人事異動における配転命令(配置転換・転勤)は拒否できるか』のページでも詳しく解説していますが、勤務している会社から配置転換の業務命令を受けたとしても、その会社との間で締結した雇用契約(労働契約)に配転命令権が明示的に明記されていない場合には、その配転命令は拒否できるのが基本となります。

労働者が使用者(雇い主)の命令に従わなければならないのは、その命令の根拠となる権利(命令権)が雇用契約(労働契約)の内容となっていて労働者にその命令に従わなければならない雇用契約(労働契約)上の義務があるからにすぎません。

そのため、使用者が労働者に対して配転を命じることができる配転命令権それ自体が雇用契約(労働契約)に明記されていないのであれば、労働者にその配転命令に従わなければならない雇用契約(労働契約)上の義務は存在しないことになります。

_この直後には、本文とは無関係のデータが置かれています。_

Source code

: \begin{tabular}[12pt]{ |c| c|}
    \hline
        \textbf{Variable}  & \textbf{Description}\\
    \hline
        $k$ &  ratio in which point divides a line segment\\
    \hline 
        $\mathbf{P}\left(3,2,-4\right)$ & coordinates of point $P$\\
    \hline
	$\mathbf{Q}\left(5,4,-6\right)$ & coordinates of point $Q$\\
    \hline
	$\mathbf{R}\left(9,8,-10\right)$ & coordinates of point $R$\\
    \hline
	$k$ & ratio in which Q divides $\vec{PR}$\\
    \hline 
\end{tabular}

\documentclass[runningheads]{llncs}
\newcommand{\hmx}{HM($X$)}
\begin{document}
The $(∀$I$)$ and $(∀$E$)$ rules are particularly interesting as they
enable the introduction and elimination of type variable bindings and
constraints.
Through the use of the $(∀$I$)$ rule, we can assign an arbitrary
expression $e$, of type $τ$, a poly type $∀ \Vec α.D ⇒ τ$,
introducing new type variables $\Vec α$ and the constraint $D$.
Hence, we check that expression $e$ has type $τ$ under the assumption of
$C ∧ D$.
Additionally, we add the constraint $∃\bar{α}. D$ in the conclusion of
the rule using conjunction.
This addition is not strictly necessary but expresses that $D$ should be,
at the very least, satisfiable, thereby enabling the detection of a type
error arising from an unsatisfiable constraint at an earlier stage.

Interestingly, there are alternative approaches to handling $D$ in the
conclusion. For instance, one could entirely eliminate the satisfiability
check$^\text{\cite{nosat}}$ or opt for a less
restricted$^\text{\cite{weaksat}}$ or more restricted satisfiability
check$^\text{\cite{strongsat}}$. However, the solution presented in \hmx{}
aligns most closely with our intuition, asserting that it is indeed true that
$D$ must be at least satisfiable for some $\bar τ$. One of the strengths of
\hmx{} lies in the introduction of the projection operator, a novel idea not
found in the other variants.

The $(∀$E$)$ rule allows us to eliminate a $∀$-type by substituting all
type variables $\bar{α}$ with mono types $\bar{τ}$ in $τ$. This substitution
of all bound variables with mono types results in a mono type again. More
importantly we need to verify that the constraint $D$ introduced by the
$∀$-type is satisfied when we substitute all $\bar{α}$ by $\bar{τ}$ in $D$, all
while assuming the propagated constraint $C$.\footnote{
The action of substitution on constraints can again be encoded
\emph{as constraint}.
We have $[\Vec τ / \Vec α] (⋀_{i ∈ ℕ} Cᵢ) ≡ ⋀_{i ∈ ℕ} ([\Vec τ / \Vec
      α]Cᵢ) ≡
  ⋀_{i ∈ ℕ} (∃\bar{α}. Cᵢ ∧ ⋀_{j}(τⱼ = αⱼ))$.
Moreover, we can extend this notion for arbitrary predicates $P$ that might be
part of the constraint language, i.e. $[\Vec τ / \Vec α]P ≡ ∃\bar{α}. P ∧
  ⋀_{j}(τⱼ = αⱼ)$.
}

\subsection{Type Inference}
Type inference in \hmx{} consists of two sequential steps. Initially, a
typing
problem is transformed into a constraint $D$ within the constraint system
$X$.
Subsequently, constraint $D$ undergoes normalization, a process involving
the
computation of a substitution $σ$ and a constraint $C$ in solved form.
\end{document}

ですから、労働者が使用者との間で結んだ雇用契約(労働契約)に配転命令権が明記されていない場合には会社から配置転換を命じられても拒否することができると考えられているわけです。

もっとも、とは言っても実際に勤務先の会社で配置転換を命じられた場合に具体的にどのように対処すればよいかという点は、法律に詳しくない一般の労働者にとっては分かりにくいものです。

そこでここでは、会社との間で締結した雇用契約(労働契約)に配転命令権が明記されていなにもかかわらず配転命令を受けた場合に具体的にどのように対処すればよいか、その対処法について考えてみることにいたしましょう。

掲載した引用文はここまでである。